[Opening Record set section]

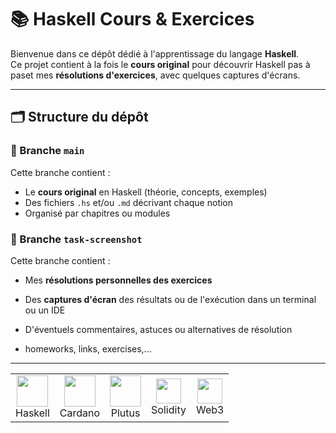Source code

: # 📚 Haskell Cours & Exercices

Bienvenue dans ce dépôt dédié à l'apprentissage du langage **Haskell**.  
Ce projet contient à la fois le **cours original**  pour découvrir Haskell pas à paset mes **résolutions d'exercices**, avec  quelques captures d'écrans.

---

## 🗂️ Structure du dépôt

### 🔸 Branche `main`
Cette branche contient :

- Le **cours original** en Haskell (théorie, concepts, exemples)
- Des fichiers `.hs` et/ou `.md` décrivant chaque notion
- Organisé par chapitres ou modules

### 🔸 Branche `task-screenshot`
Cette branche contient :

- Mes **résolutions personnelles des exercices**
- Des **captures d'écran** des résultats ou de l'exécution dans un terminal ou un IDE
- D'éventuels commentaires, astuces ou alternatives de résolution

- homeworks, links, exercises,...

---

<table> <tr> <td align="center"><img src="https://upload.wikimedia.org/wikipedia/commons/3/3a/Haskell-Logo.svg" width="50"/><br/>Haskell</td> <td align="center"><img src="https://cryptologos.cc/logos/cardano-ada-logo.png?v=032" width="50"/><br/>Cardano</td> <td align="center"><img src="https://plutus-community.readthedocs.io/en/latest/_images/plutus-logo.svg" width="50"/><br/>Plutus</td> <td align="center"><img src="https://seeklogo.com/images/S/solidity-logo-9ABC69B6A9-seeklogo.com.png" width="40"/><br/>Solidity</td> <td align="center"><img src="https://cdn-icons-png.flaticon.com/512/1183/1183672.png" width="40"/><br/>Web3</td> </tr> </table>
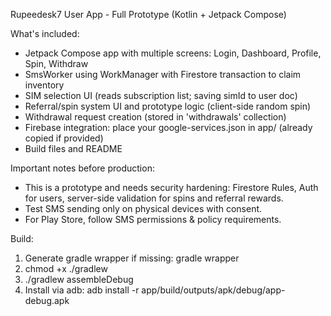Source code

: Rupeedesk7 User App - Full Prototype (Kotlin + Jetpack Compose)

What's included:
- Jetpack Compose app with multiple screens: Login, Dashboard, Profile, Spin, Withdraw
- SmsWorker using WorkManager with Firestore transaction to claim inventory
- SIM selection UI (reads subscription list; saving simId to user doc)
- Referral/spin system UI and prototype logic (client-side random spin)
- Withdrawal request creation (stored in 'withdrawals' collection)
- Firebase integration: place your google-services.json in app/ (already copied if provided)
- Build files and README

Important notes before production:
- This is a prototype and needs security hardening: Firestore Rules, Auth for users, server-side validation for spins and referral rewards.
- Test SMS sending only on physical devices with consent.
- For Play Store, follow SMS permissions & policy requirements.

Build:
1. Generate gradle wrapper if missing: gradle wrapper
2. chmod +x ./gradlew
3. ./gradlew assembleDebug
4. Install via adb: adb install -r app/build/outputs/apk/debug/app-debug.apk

[Closing Record set section]

What you should do: Beginning with the line that contains "- Test SMS sending", retype every remaining line of the listing exactly, ending with the last one.

Response to the exercise:
- Test SMS sending only on physical devices with consent.
- For Play Store, follow SMS permissions & policy requirements.

Build:
1. Generate gradle wrapper if missing: gradle wrapper
2. chmod +x ./gradlew
3. ./gradlew assembleDebug
4. Install via adb: adb install -r app/build/outputs/apk/debug/app-debug.apk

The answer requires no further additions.